The post I wanted to have today isn’t quite finished, and I conveniently happen to have a crapload of old blog posts sitting around, so I thought I would bring some of them back from time to time to see if they have any light to shed on our current situation in CNY. Come with me down memory lane, in the glorious days when the Great Pumpkin held sway, just a couple of months before he scored one of the greatest own goals in American political history.

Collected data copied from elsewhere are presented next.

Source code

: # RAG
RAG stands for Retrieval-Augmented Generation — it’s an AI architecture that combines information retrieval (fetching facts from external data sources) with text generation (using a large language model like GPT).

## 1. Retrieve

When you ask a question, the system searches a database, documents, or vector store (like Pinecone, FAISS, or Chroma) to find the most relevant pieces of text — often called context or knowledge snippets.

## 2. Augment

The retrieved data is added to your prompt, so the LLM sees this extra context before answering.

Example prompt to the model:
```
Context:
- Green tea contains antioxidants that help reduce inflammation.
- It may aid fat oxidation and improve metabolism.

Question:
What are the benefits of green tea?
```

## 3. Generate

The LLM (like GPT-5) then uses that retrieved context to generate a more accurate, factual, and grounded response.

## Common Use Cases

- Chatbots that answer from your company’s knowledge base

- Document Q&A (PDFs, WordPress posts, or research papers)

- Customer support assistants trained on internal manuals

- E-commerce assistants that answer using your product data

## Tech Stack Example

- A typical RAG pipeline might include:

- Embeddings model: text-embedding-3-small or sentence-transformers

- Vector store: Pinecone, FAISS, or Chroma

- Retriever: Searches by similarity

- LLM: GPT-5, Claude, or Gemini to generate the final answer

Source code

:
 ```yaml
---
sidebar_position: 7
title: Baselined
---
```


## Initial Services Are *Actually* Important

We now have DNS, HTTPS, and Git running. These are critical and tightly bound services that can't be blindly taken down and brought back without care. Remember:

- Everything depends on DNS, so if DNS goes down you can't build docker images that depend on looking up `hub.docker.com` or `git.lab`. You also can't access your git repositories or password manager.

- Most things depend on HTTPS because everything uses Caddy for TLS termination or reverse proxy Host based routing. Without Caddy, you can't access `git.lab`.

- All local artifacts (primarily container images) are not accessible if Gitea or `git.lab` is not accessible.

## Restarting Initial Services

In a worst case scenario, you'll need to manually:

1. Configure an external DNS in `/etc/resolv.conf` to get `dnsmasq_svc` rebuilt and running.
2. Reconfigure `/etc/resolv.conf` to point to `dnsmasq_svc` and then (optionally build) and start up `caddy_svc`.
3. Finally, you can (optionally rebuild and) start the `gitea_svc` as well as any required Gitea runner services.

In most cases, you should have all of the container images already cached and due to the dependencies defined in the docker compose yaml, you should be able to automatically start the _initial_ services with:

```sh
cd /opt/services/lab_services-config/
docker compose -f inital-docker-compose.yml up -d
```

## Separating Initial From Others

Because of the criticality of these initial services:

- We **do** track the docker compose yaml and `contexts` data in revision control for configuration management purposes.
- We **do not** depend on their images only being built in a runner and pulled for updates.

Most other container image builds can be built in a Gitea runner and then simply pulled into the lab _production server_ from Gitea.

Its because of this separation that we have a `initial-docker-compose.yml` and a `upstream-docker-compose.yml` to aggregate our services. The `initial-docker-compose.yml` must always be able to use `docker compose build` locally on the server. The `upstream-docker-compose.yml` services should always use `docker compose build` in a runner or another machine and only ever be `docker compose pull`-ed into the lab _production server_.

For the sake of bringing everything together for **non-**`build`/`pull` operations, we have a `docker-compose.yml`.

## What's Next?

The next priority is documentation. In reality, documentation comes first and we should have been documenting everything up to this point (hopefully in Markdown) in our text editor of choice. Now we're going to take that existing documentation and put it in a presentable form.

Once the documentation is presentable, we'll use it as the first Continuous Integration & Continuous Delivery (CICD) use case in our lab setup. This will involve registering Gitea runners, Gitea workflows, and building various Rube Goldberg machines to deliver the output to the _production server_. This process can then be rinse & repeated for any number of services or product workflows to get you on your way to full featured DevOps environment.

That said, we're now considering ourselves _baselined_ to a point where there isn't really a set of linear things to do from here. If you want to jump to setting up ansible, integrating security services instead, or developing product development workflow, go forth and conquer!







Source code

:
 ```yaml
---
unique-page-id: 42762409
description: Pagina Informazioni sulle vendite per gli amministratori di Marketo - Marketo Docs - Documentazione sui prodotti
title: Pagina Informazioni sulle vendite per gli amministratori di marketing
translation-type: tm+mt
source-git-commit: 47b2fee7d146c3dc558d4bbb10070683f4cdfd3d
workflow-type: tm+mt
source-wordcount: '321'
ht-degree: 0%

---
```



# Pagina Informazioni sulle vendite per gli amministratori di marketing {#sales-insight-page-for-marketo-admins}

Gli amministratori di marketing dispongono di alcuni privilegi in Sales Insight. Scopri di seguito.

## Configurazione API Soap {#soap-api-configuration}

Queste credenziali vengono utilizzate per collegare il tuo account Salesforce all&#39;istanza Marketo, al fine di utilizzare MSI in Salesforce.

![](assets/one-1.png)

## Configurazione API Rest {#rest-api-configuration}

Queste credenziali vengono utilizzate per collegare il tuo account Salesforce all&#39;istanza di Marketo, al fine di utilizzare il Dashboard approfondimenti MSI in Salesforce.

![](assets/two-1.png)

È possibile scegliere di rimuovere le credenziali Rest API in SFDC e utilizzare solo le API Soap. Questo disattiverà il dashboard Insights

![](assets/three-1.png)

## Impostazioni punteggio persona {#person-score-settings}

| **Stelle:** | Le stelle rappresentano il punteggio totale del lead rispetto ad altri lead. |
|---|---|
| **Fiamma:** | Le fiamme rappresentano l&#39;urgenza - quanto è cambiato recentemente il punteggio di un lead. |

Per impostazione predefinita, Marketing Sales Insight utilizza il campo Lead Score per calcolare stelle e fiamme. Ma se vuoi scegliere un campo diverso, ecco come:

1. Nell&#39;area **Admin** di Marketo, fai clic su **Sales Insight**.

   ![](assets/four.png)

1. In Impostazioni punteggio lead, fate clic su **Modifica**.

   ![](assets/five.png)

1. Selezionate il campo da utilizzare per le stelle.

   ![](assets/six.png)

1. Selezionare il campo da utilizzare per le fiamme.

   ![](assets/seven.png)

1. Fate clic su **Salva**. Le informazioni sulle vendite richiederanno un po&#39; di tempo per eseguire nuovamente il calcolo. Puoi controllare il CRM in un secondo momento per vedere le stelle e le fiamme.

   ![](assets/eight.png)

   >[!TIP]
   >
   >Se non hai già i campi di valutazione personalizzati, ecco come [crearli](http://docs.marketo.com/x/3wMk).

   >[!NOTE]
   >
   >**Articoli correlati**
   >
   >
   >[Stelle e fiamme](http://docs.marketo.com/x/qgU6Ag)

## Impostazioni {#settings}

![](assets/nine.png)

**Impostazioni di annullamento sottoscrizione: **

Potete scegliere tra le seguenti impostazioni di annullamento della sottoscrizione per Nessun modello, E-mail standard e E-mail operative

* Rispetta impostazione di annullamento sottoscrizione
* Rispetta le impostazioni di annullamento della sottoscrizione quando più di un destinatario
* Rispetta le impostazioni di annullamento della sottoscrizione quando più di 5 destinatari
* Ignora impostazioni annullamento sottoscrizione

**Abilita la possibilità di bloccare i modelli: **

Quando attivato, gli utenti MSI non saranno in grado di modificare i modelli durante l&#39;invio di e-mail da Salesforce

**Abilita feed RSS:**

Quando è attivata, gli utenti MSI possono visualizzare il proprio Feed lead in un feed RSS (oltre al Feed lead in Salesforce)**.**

Spitzer was telling Upstate interests that he wasn’t going to speak for them – they were going to have to go to Albany and each individually field competitors in the Hunger Games. However, he did give the first (and only) “State of the Upstate” talk. At the time, I thought,
“Fight for your money” is going to have to be internalized by anyone who wants to get anything done in a general economic downturn. That goes for any terrific local ideas about free college for city students. Locally, money for initiatives is going to start drying up. Jim Walsh is leaving, and that means the pork faucet is being shut off. Private corporations will have less cash to promise. Alumni donations to universities will falter. Some people, unused to not having plenty of cash to burn, will move on to greener pastures. Now is the time when we’ll see who is really in it to win it, or just in it for the easy going. Nobody will win this fight unless they get out of their remote towers and engage their own people during the hard times, rather than retreating at the first sign of the money drying up.
Well, just 12 years later, here we are. There’s nowhere to run. And now the state of the Upstate is exactly the state of the Downstate. (Except, Jim Walsh is still around here somewhere. Ryan McMahon said the other week that he talked to him on the phone about leadership.)